The warship was transitioned to launch over a three-day period last week.
Who was Basilone?
Born in Buffalo, New York in November 1916, John (no middle name) Basilone, Roman Catholic, son of Salvatore and Dora Basilone, had done his bit for his country prior to World War II. He had served in the Regular Army from 5 February 1936 to 7 September 1939 and was still in the Army Reserves (3rd Corps) from which he had to petition the force for a discharge to join the Marines, a move that was approved 11 July 1940.
His civilian job listed on intake to the Corps was that of a truck driver.
His Navy physical, when he joined the Marines, listed in addition to several minor scars and burns, two tattoos on his biceps. On his right, the “bust of a western woman.” On the left, a sword and the words “Death Before Dishonor.”
By September 1940, newly-promoted PFC Basilone was standing tall and would make Corporal the following May before grabbing his third stripe as a Sergent on 23 January 1942, just six weeks after Pearl Harbor.
Less than nine months later, SGT Basilone would become a legend for his actions at Guadalcanal.
Medal of Honor citation:
“For extraordinary heroism and conspicuous gallantry in action against enemy Japanese forces, above and beyond the call of duty, while serving with the 1st Battalion, 7th Marines, 1st Marine Division in the Lunga Area. Guadalcanal, Solomon Islands, on 24 and 25 October 1942. While the enemy was hammering at the Marines’ defensive positions, Sgt. Basilone, in charge of 2 sections of heavy machine guns, fought valiantly to check the savage and determined assault.
In a fierce frontal attack with the Japanese blasting his guns with grenades and mortar fire, one of Sgt. Basilone’s sections, with its guncrews, were put out of action, leaving only 2 men able to carry on. Moving an extra gun into position, he placed it in action, then, under continual fire, repaired another and personally manned it, gallantly holding his line until replacements arrived.
A little later, with ammunition critically low and the supply lines cut off, Sgt. Basilone, at great risk of his life and in the face of continued enemy attack, battled his way through hostile lines with urgently needed shells for his gunners, thereby contributing in large measure to the virtual annihilation of a Japanese regiment. His great personal valor and courageous initiative were in keeping with the highest traditions of the U.S. Naval Service.”
His battlefield promotion to Platoon Sergent was signed by Lt.
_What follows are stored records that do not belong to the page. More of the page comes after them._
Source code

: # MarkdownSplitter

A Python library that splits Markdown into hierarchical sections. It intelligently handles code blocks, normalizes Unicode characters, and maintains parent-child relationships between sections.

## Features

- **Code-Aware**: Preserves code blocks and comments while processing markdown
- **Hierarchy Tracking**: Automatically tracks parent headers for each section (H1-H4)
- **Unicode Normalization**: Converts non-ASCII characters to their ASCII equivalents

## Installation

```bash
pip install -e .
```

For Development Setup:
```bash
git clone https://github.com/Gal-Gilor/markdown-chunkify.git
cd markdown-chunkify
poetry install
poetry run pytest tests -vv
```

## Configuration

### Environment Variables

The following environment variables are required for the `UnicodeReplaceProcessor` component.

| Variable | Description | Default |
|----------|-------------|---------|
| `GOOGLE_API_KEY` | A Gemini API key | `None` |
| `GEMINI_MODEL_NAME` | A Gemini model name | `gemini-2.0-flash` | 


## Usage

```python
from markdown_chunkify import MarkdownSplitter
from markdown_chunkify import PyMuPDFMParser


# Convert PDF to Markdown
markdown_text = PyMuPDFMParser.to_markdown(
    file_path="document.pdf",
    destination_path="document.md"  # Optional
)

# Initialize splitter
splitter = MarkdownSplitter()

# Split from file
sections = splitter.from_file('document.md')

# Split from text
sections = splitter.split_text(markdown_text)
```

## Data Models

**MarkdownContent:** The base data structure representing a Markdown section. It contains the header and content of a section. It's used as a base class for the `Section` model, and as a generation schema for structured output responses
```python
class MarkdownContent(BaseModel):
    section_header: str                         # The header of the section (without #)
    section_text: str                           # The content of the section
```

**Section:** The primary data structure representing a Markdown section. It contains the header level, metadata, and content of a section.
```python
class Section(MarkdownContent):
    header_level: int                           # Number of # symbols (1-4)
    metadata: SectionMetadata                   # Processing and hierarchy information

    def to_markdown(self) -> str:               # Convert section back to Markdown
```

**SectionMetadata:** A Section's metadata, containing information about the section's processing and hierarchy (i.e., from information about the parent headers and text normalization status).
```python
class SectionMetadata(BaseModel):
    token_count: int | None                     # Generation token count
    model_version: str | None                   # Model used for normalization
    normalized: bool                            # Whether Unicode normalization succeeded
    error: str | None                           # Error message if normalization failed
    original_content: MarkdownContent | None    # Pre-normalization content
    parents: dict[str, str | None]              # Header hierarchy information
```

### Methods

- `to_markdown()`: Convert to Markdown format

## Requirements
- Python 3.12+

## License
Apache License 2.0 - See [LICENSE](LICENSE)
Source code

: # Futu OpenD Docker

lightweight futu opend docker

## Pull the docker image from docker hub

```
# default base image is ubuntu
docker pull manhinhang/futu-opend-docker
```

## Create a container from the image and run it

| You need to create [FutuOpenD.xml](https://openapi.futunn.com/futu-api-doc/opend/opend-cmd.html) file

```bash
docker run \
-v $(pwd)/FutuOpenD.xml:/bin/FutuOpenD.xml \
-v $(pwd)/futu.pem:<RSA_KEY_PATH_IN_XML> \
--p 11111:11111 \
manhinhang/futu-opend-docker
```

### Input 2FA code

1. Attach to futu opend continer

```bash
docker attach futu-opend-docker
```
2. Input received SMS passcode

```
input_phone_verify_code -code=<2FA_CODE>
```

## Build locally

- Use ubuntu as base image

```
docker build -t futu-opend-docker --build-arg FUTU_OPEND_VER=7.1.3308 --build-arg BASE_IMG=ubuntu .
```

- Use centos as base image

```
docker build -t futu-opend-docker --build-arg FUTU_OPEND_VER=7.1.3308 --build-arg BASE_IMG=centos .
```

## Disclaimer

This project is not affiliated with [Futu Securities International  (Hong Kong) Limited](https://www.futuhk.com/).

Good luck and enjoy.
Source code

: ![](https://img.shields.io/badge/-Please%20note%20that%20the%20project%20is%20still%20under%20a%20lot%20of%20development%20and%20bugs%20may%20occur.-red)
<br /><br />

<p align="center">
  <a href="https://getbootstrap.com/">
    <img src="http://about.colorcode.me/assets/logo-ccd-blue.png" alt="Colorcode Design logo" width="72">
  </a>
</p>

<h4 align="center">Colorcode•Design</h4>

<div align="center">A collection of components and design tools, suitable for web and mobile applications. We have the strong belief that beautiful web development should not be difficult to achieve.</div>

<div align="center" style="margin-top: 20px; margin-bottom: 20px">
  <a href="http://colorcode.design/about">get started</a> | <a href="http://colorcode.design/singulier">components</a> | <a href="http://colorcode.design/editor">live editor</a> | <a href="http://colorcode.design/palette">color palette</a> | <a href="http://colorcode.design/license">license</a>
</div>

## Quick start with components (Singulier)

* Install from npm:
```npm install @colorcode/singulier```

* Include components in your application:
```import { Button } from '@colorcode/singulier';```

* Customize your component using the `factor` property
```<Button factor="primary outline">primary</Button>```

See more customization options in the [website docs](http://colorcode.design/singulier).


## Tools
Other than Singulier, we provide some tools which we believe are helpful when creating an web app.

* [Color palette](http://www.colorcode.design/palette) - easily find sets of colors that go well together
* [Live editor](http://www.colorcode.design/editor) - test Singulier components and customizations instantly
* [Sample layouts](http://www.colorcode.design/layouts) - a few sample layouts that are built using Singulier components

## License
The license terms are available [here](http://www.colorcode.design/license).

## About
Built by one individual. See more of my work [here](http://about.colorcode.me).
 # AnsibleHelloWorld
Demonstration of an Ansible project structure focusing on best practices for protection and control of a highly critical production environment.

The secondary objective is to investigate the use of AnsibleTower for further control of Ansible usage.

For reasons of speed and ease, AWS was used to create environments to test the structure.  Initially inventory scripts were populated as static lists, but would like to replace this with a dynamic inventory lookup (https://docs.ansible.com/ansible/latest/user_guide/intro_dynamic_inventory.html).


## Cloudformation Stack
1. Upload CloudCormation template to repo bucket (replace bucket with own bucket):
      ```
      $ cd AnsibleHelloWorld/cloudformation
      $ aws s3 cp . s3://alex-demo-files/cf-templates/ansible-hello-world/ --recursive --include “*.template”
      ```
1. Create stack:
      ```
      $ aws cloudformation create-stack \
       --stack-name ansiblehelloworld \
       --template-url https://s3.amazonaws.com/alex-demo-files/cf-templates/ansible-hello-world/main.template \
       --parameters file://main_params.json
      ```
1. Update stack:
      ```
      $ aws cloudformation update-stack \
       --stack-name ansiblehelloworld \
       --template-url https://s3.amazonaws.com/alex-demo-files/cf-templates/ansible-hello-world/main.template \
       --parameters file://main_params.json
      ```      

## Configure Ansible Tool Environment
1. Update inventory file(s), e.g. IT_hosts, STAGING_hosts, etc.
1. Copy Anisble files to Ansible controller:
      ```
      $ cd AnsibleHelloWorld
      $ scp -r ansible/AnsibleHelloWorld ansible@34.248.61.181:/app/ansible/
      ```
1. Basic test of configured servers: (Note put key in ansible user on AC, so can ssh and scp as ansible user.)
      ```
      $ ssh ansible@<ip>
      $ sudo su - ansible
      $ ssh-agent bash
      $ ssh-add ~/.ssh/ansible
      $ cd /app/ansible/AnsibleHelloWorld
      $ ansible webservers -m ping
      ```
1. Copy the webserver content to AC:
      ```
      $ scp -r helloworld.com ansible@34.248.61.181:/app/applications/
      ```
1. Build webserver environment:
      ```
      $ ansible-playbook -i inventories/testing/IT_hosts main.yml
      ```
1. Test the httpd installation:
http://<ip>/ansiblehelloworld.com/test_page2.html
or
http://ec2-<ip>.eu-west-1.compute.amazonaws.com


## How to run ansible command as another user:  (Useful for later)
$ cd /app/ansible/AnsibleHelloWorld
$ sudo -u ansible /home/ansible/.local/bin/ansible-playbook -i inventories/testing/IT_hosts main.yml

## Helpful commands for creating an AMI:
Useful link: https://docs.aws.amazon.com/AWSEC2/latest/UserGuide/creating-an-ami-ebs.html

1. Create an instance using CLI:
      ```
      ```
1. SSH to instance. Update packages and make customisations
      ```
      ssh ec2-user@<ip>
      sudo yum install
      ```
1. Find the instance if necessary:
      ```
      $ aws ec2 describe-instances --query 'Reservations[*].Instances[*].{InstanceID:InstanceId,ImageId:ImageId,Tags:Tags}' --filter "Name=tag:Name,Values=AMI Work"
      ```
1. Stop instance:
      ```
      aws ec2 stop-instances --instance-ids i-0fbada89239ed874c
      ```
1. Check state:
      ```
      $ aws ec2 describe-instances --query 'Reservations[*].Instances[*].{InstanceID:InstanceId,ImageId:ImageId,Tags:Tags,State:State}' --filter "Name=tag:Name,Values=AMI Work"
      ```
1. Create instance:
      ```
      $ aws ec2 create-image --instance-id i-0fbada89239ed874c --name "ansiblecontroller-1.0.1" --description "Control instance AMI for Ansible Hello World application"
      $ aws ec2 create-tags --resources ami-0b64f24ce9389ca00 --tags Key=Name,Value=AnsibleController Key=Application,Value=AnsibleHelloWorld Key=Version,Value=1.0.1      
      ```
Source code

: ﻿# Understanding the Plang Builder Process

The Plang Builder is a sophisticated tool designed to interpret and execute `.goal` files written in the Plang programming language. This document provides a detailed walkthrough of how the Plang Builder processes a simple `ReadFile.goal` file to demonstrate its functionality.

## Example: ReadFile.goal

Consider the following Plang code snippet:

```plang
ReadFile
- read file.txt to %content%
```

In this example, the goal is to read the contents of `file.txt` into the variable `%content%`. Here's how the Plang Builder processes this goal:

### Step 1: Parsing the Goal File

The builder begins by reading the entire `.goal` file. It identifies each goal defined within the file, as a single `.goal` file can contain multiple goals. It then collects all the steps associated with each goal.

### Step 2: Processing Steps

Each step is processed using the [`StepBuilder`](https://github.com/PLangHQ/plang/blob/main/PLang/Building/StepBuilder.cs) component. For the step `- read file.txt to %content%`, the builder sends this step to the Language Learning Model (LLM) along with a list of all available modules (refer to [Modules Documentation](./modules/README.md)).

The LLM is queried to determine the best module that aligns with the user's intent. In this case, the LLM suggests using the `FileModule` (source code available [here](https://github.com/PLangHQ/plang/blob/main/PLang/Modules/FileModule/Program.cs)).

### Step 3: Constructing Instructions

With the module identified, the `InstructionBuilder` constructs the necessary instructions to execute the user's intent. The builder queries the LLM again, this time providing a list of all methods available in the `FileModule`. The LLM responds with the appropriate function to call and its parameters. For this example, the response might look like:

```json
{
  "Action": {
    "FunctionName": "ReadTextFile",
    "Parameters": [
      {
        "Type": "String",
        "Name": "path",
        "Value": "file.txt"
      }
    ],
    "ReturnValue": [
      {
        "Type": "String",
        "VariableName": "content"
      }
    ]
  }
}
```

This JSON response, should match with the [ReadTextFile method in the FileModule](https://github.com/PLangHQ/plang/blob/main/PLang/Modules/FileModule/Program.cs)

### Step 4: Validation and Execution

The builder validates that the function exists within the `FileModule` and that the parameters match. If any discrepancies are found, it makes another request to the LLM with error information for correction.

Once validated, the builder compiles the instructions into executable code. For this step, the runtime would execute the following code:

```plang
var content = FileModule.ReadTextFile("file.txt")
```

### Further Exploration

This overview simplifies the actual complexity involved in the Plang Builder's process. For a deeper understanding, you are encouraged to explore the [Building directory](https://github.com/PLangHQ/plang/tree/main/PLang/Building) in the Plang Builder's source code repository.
Col Lewis Burwell “Chesty” Puller, 1st Bn, 7th Marine Regiment, 1st Marine Division, FMF, in November 1942.
Basilone has long been a Marine Corps icon, and his actions on 24/25 Oct 1942 were recreated in The Pacific.
Basilone could have sat out the war and signed War Bonds and taken pictures for the cameras back home, which he did for a minute, but he voluntarily returned to action at the Battle of Iwo Jima in February of 1945, where he single-handedly destroyed an enemy blockhouse and led a Marine tank under fire safely through a minefield. He was killed in action later that day and was posthumously awarded the Navy Cross for his unwavering devotion and valiant spirit of self-sacrifice.
He was the only enlisted Marine to receive both decorations in World War II.
On June 6, 1948, the John Basilone American Legion Post in Raritan dedicated the life-size statue of Basilone holding a water-cooled M1917 Browning machine gun.
This is the second ship to honor Basilone. The first, USS Basilone (DD-824/DE-824), was a Gearing-class destroyer sponsored by his widow, a stern-faced Sergeant Lena Mae Basilone, USMC(WR). That destroyer remained in service from 1945 to 1977.
It is about time the Navy has another USS John Basilone on the Navy List.